Any agreement on co-operation between governments - membership of Nato or the World Trade Organisation, for example - requires some compromise on national autonomy. The new EU treaty is no different,
This is a completely false statement.
The differences between the treaties for WTO, NATO etc. and the treaties and institutions of the EU are not differences of degree but differences in kind.
Within an exponentially growing number of areas the EU institutions are a superior policy and law making body to the UK (German, French etc.) government and legislature. According to the German Ministry of Justice 80% of all German law originates in Europe.
In (again an exponentially growing number of areas) the EU court is a superior judicial body to the British (German, French etc.) courts. The definition of whether an area is within its competence is exclusively a matter for the European court to decide.

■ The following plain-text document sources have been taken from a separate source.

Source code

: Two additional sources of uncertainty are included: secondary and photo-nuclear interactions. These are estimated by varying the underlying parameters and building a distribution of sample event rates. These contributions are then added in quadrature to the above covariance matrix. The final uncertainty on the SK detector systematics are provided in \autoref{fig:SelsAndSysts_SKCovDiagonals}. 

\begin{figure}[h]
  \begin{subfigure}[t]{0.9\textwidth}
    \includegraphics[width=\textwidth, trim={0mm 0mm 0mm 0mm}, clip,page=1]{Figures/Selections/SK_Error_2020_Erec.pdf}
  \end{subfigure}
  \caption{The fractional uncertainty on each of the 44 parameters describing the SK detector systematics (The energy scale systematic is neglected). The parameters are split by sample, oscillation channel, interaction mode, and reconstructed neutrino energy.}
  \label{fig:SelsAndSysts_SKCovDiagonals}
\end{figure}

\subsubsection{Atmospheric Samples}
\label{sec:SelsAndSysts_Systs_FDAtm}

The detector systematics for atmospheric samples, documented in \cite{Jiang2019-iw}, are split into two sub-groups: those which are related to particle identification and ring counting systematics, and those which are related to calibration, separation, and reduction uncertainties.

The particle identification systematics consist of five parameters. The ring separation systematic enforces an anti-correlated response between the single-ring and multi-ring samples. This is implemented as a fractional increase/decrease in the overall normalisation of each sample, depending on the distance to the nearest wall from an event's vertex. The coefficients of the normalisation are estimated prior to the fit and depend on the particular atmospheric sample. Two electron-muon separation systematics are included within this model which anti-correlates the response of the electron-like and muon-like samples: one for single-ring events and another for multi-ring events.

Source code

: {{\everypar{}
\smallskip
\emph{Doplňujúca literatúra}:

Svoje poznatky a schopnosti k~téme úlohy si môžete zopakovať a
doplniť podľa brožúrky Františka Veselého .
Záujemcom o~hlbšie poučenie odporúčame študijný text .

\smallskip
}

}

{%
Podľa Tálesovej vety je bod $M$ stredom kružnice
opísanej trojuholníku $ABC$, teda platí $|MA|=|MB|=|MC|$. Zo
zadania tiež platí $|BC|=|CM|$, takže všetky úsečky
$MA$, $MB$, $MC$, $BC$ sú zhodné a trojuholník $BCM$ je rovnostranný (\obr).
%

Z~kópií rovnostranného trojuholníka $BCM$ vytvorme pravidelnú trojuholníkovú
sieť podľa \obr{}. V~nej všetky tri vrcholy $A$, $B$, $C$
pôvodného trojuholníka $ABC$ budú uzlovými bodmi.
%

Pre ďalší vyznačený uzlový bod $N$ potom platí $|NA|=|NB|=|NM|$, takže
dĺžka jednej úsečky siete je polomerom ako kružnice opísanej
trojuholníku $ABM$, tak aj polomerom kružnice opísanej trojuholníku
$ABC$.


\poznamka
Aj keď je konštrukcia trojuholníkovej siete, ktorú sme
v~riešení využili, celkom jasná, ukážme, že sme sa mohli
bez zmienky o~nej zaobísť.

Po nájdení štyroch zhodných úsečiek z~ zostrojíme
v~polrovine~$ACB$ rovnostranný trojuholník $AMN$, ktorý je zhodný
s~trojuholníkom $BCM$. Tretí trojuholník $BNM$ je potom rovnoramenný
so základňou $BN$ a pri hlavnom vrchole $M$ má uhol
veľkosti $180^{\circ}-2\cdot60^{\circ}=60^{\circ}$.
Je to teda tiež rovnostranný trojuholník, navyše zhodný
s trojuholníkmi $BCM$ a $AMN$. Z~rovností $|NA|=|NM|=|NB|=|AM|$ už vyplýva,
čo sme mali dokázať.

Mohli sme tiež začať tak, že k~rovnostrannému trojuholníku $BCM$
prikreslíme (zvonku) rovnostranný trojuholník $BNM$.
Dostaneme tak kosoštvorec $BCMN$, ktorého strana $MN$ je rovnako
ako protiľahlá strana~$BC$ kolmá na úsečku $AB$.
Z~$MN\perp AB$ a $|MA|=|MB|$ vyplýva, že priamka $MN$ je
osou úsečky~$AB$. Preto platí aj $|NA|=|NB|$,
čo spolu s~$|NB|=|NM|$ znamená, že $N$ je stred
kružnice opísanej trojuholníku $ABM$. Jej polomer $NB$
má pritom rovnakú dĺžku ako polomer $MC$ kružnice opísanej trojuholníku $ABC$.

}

For members of the Euro the European Bank has supreme authority over interest rates and the Ecofin and commission have superior authority over elected finance ministers over spending and borrowing levels.
There is simply no comparison between these sweeping and expanding powers and the intergovernmental arrangements or treaties such as NATO or the WTO.
Our laws are not made by the IMF or NATO.
We do have free trade and arbitration obligations imposed by the WTO but these are not currently highly controversial and could be repudiated (without even an Act of Parliament) by any government so minded. Any judgement of the WTO arbiters is binding in honour on the government but it is not enforceable against the government or individual companies (or citizens) under British law. British courts do not have to accommodate regulations or judgements of the WTO into British law – it is entirely an intergovernmental matter.
Kyoto obliges us to deliver targets for greenhouse gas reductions. This has economic and regulatory implications but these are entirely for us to construct and deliver. No international agency other than the EU presumes to pass whole bodies of law direct, unchanged and undebated into British law. No other international agency can promulgate law that binds the British government, the British courts and British citizens.